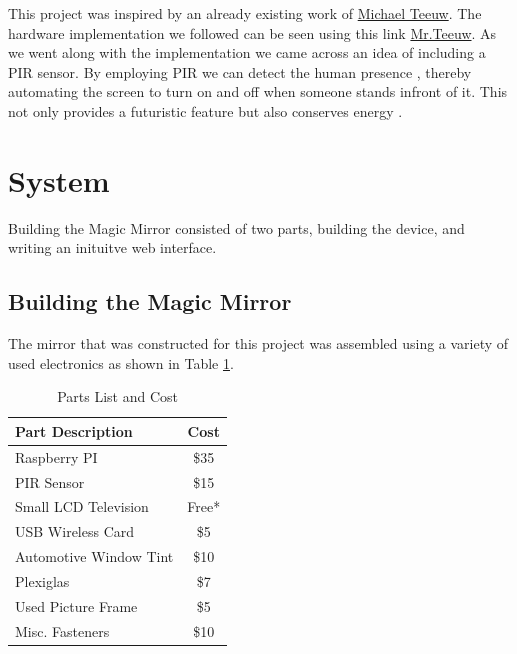 \documentclass[conference]{IEEEtran}
\begin{document}
This project was inspired by an already existing work of \href{http://michaelteeuw.nl/}{Michael Teeuw}. The hardware implementation we followed can be seen using this link \href{http://michaelteeuw.nl/post/80391333672/magic-mirror-part-i-the-idea-the-mirror}{Mr.Teeuw}. As we went along with the implementation we came across an idea of including a PIR sensor. By employing PIR we can detect the human presence , thereby automating the screen to turn on and off when someone stands infront of it. This not only provides a futuristic feature but also conserves energy . 



\section{System} 
Building the Magic Mirror consisted of two parts, building the device, and writing an inituitve web interface.
\subsection{Building the Magic Mirror}
The mirror that was constructed for this project was assembled using a variety of used electronics as shown in Table \ref{tab:cost}.


\begin{table}[!t]
\renewcommand{\arraystretch}{1.3}
\caption{Parts List and Cost}
\label{tab:cost}
\centering
\begin{tabular}{|l||c|}
\hline
Part Description & Cost\\
\hline
\hline
Raspberry PI & \$35\\
\hline
PIR Sensor & \$15\\
\hline
Small LCD Television & Free*\\
\hline
USB Wireless Card & \$5\\
\hline
Automotive Window Tint & \$10\\
\hline
Plexiglas & \$7\\
\hline
Used Picture Frame & \$5\\
\hline
Misc. Fasteners & \$10\\
\hline
\end{tabular}
\end{table}
\end{document}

▶ _PROBLEM_:
Copy exactly what appears in the entries, beginning with the first line and ending with the line that has "Raspberry PI & \$35\\", but not the pictures.

▶ _RESULT OF THE TASK_:
 \documentclass[conference]{IEEEtran}
\begin{document}
This project was inspired by an already existing work of \href{http://michaelteeuw.nl/}{Michael Teeuw}. The hardware implementation we followed can be seen using this link \href{http://michaelteeuw.nl/post/80391333672/magic-mirror-part-i-the-idea-the-mirror}{Mr.Teeuw}. As we went along with the implementation we came across an idea of including a PIR sensor. By employing PIR we can detect the human presence , thereby automating the screen to turn on and off when someone stands infront of it. This not only provides a futuristic feature but also conserves energy . 



\section{System} 
Building the Magic Mirror consisted of two parts, building the device, and writing an inituitve web interface.
\subsection{Building the Magic Mirror}
The mirror that was constructed for this project was assembled using a variety of used electronics as shown in Table \ref{tab:cost}.


\begin{table}[!t]
\renewcommand{\arraystretch}{1.3}
\caption{Parts List and Cost}
\label{tab:cost}
\centering
\begin{tabular}{|l||c|}
\hline
Part Description & Cost\\
\hline
\hline
Raspberry PI & \$35\\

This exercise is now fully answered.